The FDA has issued a Safety Communication regarding the oral antifungal ketoconazole that includes limiting the drug’s use. The warning states that ketoconazole should never be used as a first-line agent due to the risk of liver toxicity, adrenal insufficiency, and drug interactions. The new guidance states that ketoconazole should only be used "when alternative antifungal therapies are not available or tolerated." In addition, the agency has revised the list of indications for the drug, removing dermatophyte and Candida infections.
The FDA has also issued a Safety Communication about the antimalarial drug mefloquine hydrochloride regarding neurologic and psychiatric side effects. The drug is used for treatment of malaria but more commonly for prevention of Plasmodium falciparum (including chloroquine-resistant P. falciparum) and P. vivax. Neurologic side effects — which may be permanent — include dizziness, loss of balance, and tinnitus. Psychiatric side effects include anxiety, paranoia, depression, or hallucinations. The brand form of mefloquine (known as Lariam) is no longer marketed, but several generic forms of the drug are available. The new warnings are contained in a boxed warning — the FDA’s most serious warning. The drug was recently in the news regarding a number of violent military incidents among soldiers taking the drug, including the murder of 16 Afghan civilians last year.

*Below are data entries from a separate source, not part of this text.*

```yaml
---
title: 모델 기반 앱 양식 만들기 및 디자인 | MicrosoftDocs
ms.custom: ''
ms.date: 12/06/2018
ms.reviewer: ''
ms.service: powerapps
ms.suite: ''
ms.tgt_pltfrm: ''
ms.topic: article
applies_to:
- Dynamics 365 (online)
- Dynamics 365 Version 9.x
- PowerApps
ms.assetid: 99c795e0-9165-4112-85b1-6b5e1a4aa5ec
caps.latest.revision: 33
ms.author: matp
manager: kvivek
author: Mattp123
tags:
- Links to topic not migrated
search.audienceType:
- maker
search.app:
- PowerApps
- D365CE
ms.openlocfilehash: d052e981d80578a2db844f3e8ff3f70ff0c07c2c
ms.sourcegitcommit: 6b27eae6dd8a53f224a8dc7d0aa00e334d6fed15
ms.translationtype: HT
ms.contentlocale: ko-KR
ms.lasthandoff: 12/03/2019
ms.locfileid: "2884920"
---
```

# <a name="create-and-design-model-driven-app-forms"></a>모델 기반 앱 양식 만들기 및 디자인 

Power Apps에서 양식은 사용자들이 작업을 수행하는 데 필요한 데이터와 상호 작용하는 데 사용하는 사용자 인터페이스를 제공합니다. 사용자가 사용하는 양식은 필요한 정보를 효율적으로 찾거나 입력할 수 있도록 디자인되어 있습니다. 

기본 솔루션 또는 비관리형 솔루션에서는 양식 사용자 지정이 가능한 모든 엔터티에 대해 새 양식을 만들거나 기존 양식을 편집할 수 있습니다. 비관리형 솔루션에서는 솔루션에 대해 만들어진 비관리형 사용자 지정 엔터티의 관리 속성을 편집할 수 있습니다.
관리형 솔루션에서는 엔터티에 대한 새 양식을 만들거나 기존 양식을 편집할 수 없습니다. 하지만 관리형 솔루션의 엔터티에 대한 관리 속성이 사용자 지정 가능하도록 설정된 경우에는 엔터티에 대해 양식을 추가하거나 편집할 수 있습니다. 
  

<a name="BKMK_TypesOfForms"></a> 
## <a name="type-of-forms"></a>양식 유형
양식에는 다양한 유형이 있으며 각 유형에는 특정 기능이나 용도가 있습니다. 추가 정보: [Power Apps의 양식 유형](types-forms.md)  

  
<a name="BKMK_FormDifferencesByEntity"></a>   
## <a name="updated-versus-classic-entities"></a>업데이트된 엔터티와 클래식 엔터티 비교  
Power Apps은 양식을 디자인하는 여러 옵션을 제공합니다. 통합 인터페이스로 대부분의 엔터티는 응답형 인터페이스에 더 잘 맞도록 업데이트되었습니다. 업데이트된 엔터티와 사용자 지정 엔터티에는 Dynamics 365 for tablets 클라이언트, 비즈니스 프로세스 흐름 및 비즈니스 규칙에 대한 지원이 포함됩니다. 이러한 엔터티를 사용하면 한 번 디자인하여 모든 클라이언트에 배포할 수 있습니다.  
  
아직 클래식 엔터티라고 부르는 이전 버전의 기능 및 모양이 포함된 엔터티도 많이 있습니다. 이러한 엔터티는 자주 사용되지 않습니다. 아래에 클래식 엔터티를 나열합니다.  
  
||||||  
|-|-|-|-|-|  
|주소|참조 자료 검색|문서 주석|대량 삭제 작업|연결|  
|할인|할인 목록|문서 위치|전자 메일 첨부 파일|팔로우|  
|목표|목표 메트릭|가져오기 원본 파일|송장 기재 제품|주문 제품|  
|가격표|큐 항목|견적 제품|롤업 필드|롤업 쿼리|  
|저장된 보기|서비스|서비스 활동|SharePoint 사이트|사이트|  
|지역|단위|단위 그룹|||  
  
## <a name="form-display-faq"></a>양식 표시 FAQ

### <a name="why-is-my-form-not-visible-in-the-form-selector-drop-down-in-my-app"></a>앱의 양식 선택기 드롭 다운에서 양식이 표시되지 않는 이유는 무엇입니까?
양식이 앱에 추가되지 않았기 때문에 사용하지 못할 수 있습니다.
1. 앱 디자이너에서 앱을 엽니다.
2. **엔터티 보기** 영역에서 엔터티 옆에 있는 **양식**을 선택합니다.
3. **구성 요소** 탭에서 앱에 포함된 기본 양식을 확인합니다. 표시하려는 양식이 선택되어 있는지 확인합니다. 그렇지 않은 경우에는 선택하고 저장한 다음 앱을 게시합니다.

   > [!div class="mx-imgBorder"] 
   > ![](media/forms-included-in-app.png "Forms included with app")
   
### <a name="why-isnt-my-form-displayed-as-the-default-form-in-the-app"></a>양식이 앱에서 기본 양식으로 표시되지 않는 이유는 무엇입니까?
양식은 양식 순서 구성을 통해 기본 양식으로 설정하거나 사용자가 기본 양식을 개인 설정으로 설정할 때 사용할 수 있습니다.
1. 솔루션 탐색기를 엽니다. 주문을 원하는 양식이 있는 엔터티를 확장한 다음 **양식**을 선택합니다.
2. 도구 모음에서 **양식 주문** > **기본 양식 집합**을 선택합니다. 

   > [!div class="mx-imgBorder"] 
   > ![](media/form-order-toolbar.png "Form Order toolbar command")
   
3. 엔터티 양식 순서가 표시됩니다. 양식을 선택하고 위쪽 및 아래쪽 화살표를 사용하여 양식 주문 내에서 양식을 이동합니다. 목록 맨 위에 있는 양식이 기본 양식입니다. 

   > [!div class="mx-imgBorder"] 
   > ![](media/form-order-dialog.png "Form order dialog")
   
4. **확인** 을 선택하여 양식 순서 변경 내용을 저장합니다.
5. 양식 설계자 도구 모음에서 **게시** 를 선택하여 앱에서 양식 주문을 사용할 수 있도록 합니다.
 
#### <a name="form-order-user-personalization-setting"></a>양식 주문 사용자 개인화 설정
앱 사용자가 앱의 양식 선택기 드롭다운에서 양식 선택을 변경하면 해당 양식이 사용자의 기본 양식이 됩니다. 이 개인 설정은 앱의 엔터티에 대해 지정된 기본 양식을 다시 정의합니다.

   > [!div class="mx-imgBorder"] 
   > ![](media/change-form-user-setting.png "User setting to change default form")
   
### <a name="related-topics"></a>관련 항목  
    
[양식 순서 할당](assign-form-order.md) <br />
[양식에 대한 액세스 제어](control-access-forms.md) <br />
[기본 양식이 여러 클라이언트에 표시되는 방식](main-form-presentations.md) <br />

A nasal steroid spray may soon be available over the counter (OTC). The FDA’s Nonprescription Drugs Advisory Committee has recommended the switch to OTC for Sanofi’s triamcinolone acetonide (Nasacort AQ), the popular steroid nasal spray for the treatment of seasonal and perennial allergic rhinitis. The drug was originally approved in 1996 for use in adults and children ages 2 years and older, and has been widely used since. If approved by the full FDA later this year, it would be the first nasal steroid to be sold OTC. The drug has been available as a generic since 2008.